|Shhhh!!! Don't let them hear your Russian Accent...|
So yesterday the Eurozone member states, the ECB and the IMF shocked the world with their demands that depositors in Cypriot banks take a haircut in order to help pay for the rescue of the country's financial system. The shock comes because the nature of what was asked was that uninsured depositors take a 9.9% haircut and, and this is the main point, the INSURED depositors should take a 6.75% haircut.
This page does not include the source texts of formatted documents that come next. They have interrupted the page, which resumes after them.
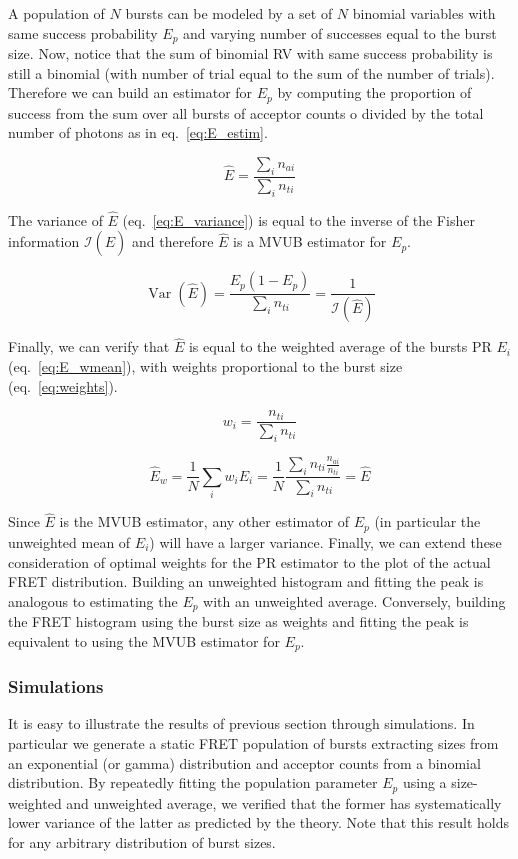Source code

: A population of $N$ bursts can be modeled by a set of $N$ binomial
variables with same success probability $E_p$ and varying number of successes
equal to the burst size. Now, notice that the sum of binomial RV with same 
success probability is still a binomial (with number of trial equal to 
the sum of the number of trials).
Therefore we can build an estimator for $E_p$ by computing the proportion of
success from the sum over all bursts of acceptor counts o divided by the total
number of photons as in eq.~\ref{eq:E_estim}.

\begin{equation}
\label{eq:E_estim}
\hat{E} = \frac{\sum_i n_{ai}}{\sum_i n_{ti}}
\end{equation}

The variance of $\hat{E}$ (eq.~\ref{eq:E_variance}) is equal to the inverse of 
the Fisher information $\mathcal{I}(\hat{E})$ and therefore $\hat{E}$ is a MVUB 
estimator for $E_p$.

\begin{equation}
\label{eq:E_variance}
\operatorname{Var}(\hat{E}) = \frac{E_p (1 - E_p)}{\sum_i n_{ti}} = \frac{1}{\mathcal{I}(\hat{E})}
\end{equation}

Finally, we can verify that $\hat{E}$ is equal to the weighted average of the bursts
PR $E_i$ (eq.~\ref{eq:E_wmean}), with weights proportional to the burst size (eq.~\ref{eq:weights}).

\begin{equation}
\label{eq:weights}
w_i
= \frac{n_{ti}}{\sum_i n_{ti}}
\end{equation}

\begin{equation}
\label{eq:E_wmean}
\hat{E}_w = \frac{1}{N} \sum_i w_i E_i 
= \frac{1}{N} \frac{\sum_i n_{ti} \frac{n_{ai}}{n_{ti}} }{\sum_i n_{ti}} = \hat{E}
\end{equation}

Since $\hat{E}$ is the MVUB estimator, any other estimator of $E_p$ (in particular 
the unweighted mean of $E_i$) will have a larger variance.
Finally, we can extend these consideration of optimal weights for 
the PR estimator to the plot of the actual FRET distribution. Building an
unweighted histogram and fitting the peak is analogous to estimating the 
$E_p$ with an unweighted average. Conversely, building the FRET histogram
using the burst size as weights and fitting the peak is equivalent to using
the MVUB estimator for $E_p$.

\subsubsection{Simulations}
It is easy to illustrate the results of previous section through simulations.
In particular we generate a static FRET population of bursts extracting sizes 
from an exponential (or gamma) distribution and acceptor counts from a binomial
distribution. By repeatedly fitting the population parameter $E_p$ using a 
size-weighted and unweighted average, we verified that the former has systematically
lower variance of the latter as predicted by the theory. Note that this result
holds for any arbitrary distribution of burst sizes.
This is unprecedented, the whole point of having deposit insurance is that insured deposits are supposed to be the safest assets there are, you literally cannot lose money because in the event that the bank folds the government is supposed to make you whole.
In a piece of excellent reporting the FT described how this came to pass: it was essentially a coordinated ultimatum from Germany, the power behind the EU since it is the largest contributor to any rescue, the ECB, and the IMF. The decision produced instant outrage and, to some extent, unreasoning fear in the markets. The Euro dropped a big figure and the Yen rallied 2% as money fled the Eurozone and headed for "safe havens." Pundits in the twitter-sphere high fived each other for beating the Wall Street sell side analysts to the punch in declaring this a terrible precedent that could well push the Euro-zone back into crisis. When the S&P futures opened Sunday night, they were down a percent before Asia even opened. It was a panic.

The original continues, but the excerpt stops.